Don't overlook this one. Knowing your credit score is increasingly important in the modern consumer climate. You can check your score once a year directly without negatively affecting your credit score, and January is a good time to do this so that your 2018 kicks off without any credit snags.
Review credit-check services offered by your preferred bank, credit union, and/or credit card companies to find out if they offer regular credit score updates.
While it might be enticing to put off tax time until the last minute, waiting until April to begin your taxes could cause you to make costly mistakes, potentially incurring penalties and headaches down the line. Getting your taxes started in January can help to ensure that you'll complete them correctly and on time. Of course, if you receive a refund, the earlier you do your taxes, the earlier it will arrive.
Recent tax legislation may cause you to see changes in the amount you pay in 2018. Talk to your CPA or tax preparer to make sure you stay abreast of changes to that affect your individual financial situation.

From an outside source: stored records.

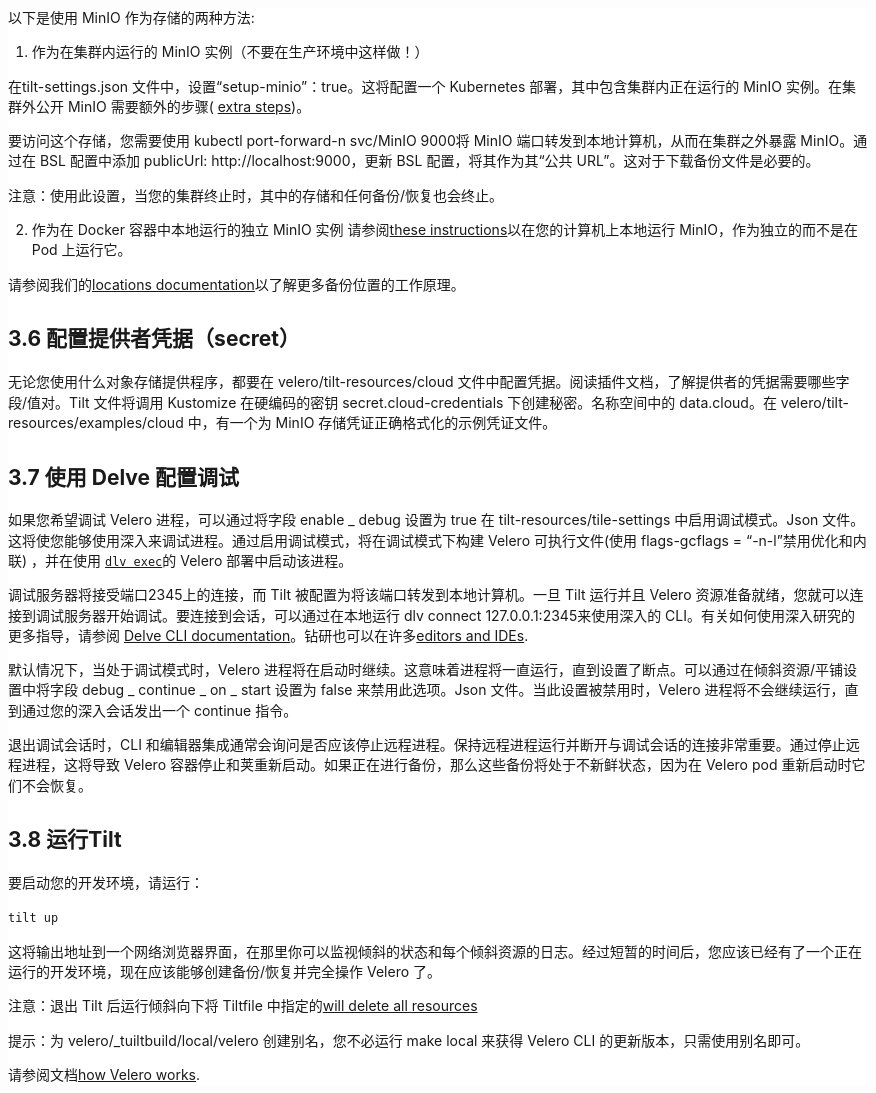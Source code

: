 以下是使用 MinIO 作为存储的两种方法:

1. 作为在集群内运行的 MinIO 实例（不要在生产环境中这样做！）

在tilt-settings.json 文件中，设置“setup-minio”：true。这将配置一个 Kubernetes 部署，其中包含集群内正在运行的 MinIO 实例。在集群外公开 MinIO 需要额外的步骤( [extra steps](https://velero.io/docs/v1.5/contributions/minio/#expose-minio-outside-your-cluster-with-a-service))。

要访问这个存储，您需要使用 kubectl port-forward-n svc/MinIO 9000将 MinIO 端口转发到本地计算机，从而在集群之外暴露 MinIO。通过在 BSL 配置中添加 publicUrl: http://localhost:9000，更新 BSL 配置，将其作为其“公共 URL”。这对于下载备份文件是必要的。

注意：使用此设置，当您的集群终止时，其中的存储和任何备份/恢复也会终止。

2. 作为在 Docker 容器中本地运行的独立 MinIO 实例 请参阅[these instructions](https://github.com/vmware-tanzu/velero/discussions/3381)以在您的计算机上本地运行 MinIO，作为独立的而不是在 Pod 上运行它。

请参阅我们的[locations documentation](https://velero.io/docs/v1.5/locations/)以了解更多备份位置的工作原理。

## 3.6 配置提供者凭据（secret）

无论您使用什么对象存储提供程序，都要在 velero/tilt-resources/cloud 文件中配置凭据。阅读插件文档，了解提供者的凭据需要哪些字段/值对。Tilt 文件将调用 Kustomize 在硬编码的密钥 secret.cloud-credentials 下创建秘密。名称空间中的 data.cloud。在 velero/tilt-resources/examples/cloud 中，有一个为 MinIO 存储凭证正确格式化的示例凭证文件。

## 3.7 使用 Delve 配置调试

如果您希望调试 Velero 进程，可以通过将字段 enable _ debug 设置为 true 在 tilt-resources/tile-settings 中启用调试模式。Json 文件。这将使您能够使用深入来调试进程。通过启用调试模式，将在调试模式下构建 Velero 可执行文件(使用 flags-gcflags = “-n-l”禁用优化和内联) ，并在使用 [`dlv exec`](https://github.com/go-delve/delve/blob/master/Documentation/usage/dlv_exec.md)的 Velero 部署中启动该进程。

调试服务器将接受端口2345上的连接，而 Tilt 被配置为将该端口转发到本地计算机。一旦 Tilt 运行并且 Velero 资源准备就绪，您就可以连接到调试服务器开始调试。要连接到会话，可以通过在本地运行 dlv connect 127.0.0.1:2345来使用深入的 CLI。有关如何使用深入研究的更多指导，请参阅 [Delve CLI documentation](https://github.com/go-delve/delve/tree/master/Documentation/cli)。钻研也可以在许多[editors and IDEs](https://github.com/go-delve/delve/blob/master/Documentation/EditorIntegration.md).

默认情况下，当处于调试模式时，Velero 进程将在启动时继续。这意味着进程将一直运行，直到设置了断点。可以通过在倾斜资源/平铺设置中将字段 debug _ continue _ on _ start 设置为 false 来禁用此选项。Json 文件。当此设置被禁用时，Velero 进程将不会继续运行，直到通过您的深入会话发出一个 continue 指令。

退出调试会话时，CLI 和编辑器集成通常会询问是否应该停止远程进程。保持远程进程运行并断开与调试会话的连接非常重要。通过停止远程进程，这将导致 Velero 容器停止和荚重新启动。如果正在进行备份，那么这些备份将处于不新鲜状态，因为在 Velero pod 重新启动时它们不会恢复。

## 3.8 运行Tilt

要启动您的开发环境，请运行：

```bash
tilt up
```

这将输出地址到一个网络浏览器界面，在那里你可以监视倾斜的状态和每个倾斜资源的日志。经过短暂的时间后，您应该已经有了一个正在运行的开发环境，现在应该能够创建备份/恢复并完全操作 Velero 了。

注意：退出 Tilt 后运行倾斜向下将 Tiltfile 中指定的[will delete all resources](https://docs.tilt.dev/cli/tilt_down.html) 

提示：为 velero/_tuiltbuild/local/velero 创建别名，您不必运行 make local 来获得 Velero CLI 的更新版本，只需使用别名即可。

请参阅文档[how Velero works](https://velero.io/docs/v1.5/how-velero-works/).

Take a step back this January and review how your household is spending money. Reacquaint yourself with your budget or rip the old one up and draft a new one. Either way, getting in control of your household finances can help you get out of debt, reassess your priorities and hopefully save more money this year than you did last. Being mindful of your budget, even when you don't exactly hit the mark, can help you be a smart spender this year.

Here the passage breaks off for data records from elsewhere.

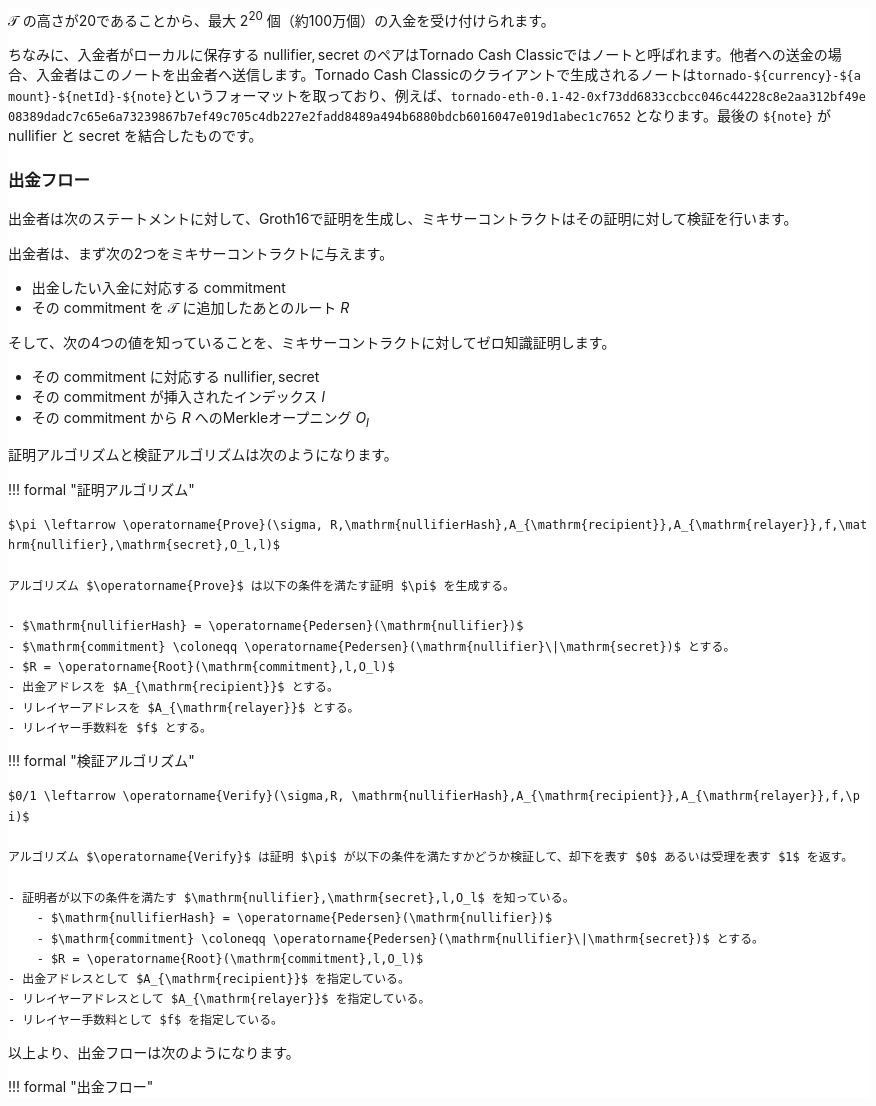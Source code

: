 $\mathcal{T}$ の高さが20であることから、最大 $2^{20}$ 個（約100万個）の入金を受け付けられます。

ちなみに、入金者がローカルに保存する $\mathrm{nullifier},\mathrm{secret}$ のペアはTornado Cash Classicではノートと呼ばれます。他者への送金の場合、入金者はこのノートを出金者へ送信します。Tornado Cash Classicのクライアントで生成されるノートは`tornado-${currency}-${amount}-${netId}-${note}`というフォーマットを取っており、例えば、`tornado-eth-0.1-42-0xf73dd6833ccbcc046c44228c8e2aa312bf49e08389dadc7c65e6a73239867b7ef49c705c4db227e2fadd8489a494b6880bdcb6016047e019d1abec1c7652` となります。最後の `${note}` が $\mathrm{nullifier}$ と $\mathrm{secret}$ を結合したものです。


### 出金フロー

出金者は次のステートメントに対して、Groth16で証明を生成し、ミキサーコントラクトはその証明に対して検証を行います。

出金者は、まず次の2つをミキサーコントラクトに与えます。

- 出金したい入金に対応する $\mathrm{commitment}$ 
- その $\mathrm{commitment}$ を $\mathcal{T}$ に追加したあとのルート $R$ 

そして、次の4つの値を知っていることを、ミキサーコントラクトに対してゼロ知識証明します。

- その $\mathrm{commitment}$ に対応する $\mathrm{nullifier},\mathrm{secret}$ 
- その $\mathrm{commitment}$ が挿入されたインデックス $l$ 
- その $\mathrm{commitment}$ から $R$ へのMerkleオープニング $O_l$ 

証明アルゴリズムと検証アルゴリズムは次のようになります。

!!! formal "証明アルゴリズム"
	
	$\pi \leftarrow \operatorname{Prove}(\sigma, R,\mathrm{nullifierHash},A_{\mathrm{recipient}},A_{\mathrm{relayer}},f,\mathrm{nullifier},\mathrm{secret},O_l,l)$
	
	アルゴリズム $\operatorname{Prove}$ は以下の条件を満たす証明 $\pi$ を生成する。

	- $\mathrm{nullifierHash} = \operatorname{Pedersen}(\mathrm{nullifier})$ 
	- $\mathrm{commitment} \coloneqq \operatorname{Pedersen}(\mathrm{nullifier}\|\mathrm{secret})$ とする。
	- $R = \operatorname{Root}(\mathrm{commitment},l,O_l)$ 
	- 出金アドレスを $A_{\mathrm{recipient}}$ とする。
	- リレイヤーアドレスを $A_{\mathrm{relayer}}$ とする。
	- リレイヤー手数料を $f$ とする。

!!! formal "検証アルゴリズム"

	$0/1 \leftarrow \operatorname{Verify}(\sigma,R, \mathrm{nullifierHash},A_{\mathrm{recipient}},A_{\mathrm{relayer}},f,\pi)$ 
	
	アルゴリズム $\operatorname{Verify}$ は証明 $\pi$ が以下の条件を満たすかどうか検証して、却下を表す $0$ あるいは受理を表す $1$ を返す。

	- 証明者が以下の条件を満たす $\mathrm{nullifier},\mathrm{secret},l,O_l$ を知っている。
		- $\mathrm{nullifierHash} = \operatorname{Pedersen}(\mathrm{nullifier})$ 
		- $\mathrm{commitment} \coloneqq \operatorname{Pedersen}(\mathrm{nullifier}\|\mathrm{secret})$ とする。
		- $R = \operatorname{Root}(\mathrm{commitment},l,O_l)$ 
	- 出金アドレスとして $A_{\mathrm{recipient}}$ を指定している。
	- リレイヤーアドレスとして $A_{\mathrm{relayer}}$ を指定している。
	- リレイヤー手数料として $f$ を指定している。

以上より、出金フローは次のようになります。

!!! formal "出金フロー"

If you're looking for ways to trim your household spending, look at your recurring expenses. Things like subscriptions and streaming services can add up quickly, but are small enough to go overlooked.
Given January is a time to reevaluate your finances, it may also be a good time to search for the extra dollars you need each month to help protect your family with a life insurance policy. Life insurance is there to financially help your family if you or your spouse no longer can. With a policy for nearly every individual, get started by requesting a quote for life insurance. Make sure the whole family is covered in 2018.
If you already have a life insurance policy, January is also a great time to do an annual policy review. A policy review is a good way to make sure that you still have the proper amount of coverage and that your beneficiary is still correct. If you have term life insurance, it may also be a good time to consider whether converting to a permanent policy may be right for you.
It's traditional in January to focus on health and being the best version of you. Try using this financial checklist in 2018 to make financial health your focus and get your house in order for the rest of the year.